The chantry chapel was licensed and built in 1377 and Dissolved at the Reformation. It served as a grammar school from 1566 to 1853. The crypt beneath the chapel was used as a charnel house.
The chapel is Listed Grade II* (368042).
Sources: HER:-
PastScape Monument No:-431314
Source: Historic England
A medieval chapel is a building, usually rectangular, containing a range of furnishings and fittings appropriate for Christian worship in the pre- Reformation period. Chapels were designed for congregational worship and were generally divided into two main parts: the nave, which provided accommodation for the laity, and the chancel, which was the main domain of the priest and contained the principal altar. Around 4000 parochial chapels were built between the 12th and 17th centuries as subsidiary places of worship built for the convenience of parishioners who lived at a distance from the main parish church.
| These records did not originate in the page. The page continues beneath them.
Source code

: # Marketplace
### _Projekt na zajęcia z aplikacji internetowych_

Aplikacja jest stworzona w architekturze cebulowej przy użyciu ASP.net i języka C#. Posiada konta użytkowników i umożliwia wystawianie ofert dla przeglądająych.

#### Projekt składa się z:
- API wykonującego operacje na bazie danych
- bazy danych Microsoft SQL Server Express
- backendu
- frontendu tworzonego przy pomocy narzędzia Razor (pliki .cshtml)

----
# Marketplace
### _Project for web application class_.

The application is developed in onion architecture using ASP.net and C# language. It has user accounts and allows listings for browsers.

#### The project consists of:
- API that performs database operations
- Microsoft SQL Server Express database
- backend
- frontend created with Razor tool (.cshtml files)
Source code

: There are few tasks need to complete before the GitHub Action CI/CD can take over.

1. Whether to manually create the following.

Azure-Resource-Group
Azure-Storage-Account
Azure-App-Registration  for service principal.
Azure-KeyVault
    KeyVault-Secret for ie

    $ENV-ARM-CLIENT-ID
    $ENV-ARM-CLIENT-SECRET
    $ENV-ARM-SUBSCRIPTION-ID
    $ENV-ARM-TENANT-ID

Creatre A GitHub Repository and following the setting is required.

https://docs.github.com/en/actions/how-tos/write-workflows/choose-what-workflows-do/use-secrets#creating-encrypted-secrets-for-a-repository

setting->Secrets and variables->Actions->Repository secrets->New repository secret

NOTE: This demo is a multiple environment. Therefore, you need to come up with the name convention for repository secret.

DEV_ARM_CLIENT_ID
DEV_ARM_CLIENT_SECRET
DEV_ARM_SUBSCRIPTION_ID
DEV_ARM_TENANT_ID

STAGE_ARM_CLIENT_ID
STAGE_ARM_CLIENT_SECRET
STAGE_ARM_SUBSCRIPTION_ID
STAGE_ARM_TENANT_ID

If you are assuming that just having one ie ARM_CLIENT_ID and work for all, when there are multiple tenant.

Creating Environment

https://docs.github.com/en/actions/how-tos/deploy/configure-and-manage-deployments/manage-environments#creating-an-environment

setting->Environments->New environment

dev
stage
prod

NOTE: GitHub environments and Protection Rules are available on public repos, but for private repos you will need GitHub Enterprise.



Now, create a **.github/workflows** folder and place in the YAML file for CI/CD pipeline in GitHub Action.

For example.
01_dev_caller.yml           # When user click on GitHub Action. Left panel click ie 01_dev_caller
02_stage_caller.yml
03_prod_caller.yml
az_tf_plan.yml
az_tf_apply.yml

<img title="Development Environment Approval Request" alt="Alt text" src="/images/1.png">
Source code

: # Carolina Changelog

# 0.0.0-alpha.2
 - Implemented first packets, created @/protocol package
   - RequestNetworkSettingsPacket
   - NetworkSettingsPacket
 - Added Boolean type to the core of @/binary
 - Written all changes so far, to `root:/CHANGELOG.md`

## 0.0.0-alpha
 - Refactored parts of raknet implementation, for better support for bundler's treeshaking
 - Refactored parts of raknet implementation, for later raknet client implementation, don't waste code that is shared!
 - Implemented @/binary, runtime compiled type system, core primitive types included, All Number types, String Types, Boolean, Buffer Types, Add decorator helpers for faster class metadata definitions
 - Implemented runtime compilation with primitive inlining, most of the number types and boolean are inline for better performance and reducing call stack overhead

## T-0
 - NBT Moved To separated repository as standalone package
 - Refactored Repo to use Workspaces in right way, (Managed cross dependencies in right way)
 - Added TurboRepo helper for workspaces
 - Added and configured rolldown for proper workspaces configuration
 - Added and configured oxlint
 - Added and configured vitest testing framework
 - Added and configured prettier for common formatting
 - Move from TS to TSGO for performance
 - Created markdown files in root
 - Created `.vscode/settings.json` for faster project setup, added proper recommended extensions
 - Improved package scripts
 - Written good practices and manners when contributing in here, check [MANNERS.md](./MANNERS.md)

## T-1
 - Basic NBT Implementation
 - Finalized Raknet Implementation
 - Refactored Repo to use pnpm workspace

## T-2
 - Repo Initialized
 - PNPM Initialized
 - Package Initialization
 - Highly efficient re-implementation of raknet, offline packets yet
Other chapels were built as private places of worship by manorial lords and lie near or within manor houses, castles or other high-status residences. Chantry chapels were built and maintained by endowment and were established for the singing of masses for the soul of the founder. Some chapels possessed burial grounds. Unlike parish churches, the majority of which remain in ecclesiastical use, chapels were often abandoned as their communities and supporting finances declined or disappeared. Many chantry chapels disappeared after the dissolution of their supporting communities in the 1540s. Chapels, like parish churches, have always been major features of the landscape. The sites of abandoned chapels are particularly worthy of statutory protection as they were often left largely undisturbed and thus retain important information about the nature and date of their use up to their abandonment. The medieval chapel of St Thomas Becket 45m east of the church, Priory Road in Bodmin is well-preserved and retains many of its original and highly decorative architectural features including the sedilia, piscina and traceried window, and the vaulted crypt. These are particularly fine examples, and of a type and date which are extremely rare in Cornwall. It will contain archaeological and environmental evidence relating to its construction, religious and social significance, periods of re-use, funerary and religious practices, abandonment and overall landscape context.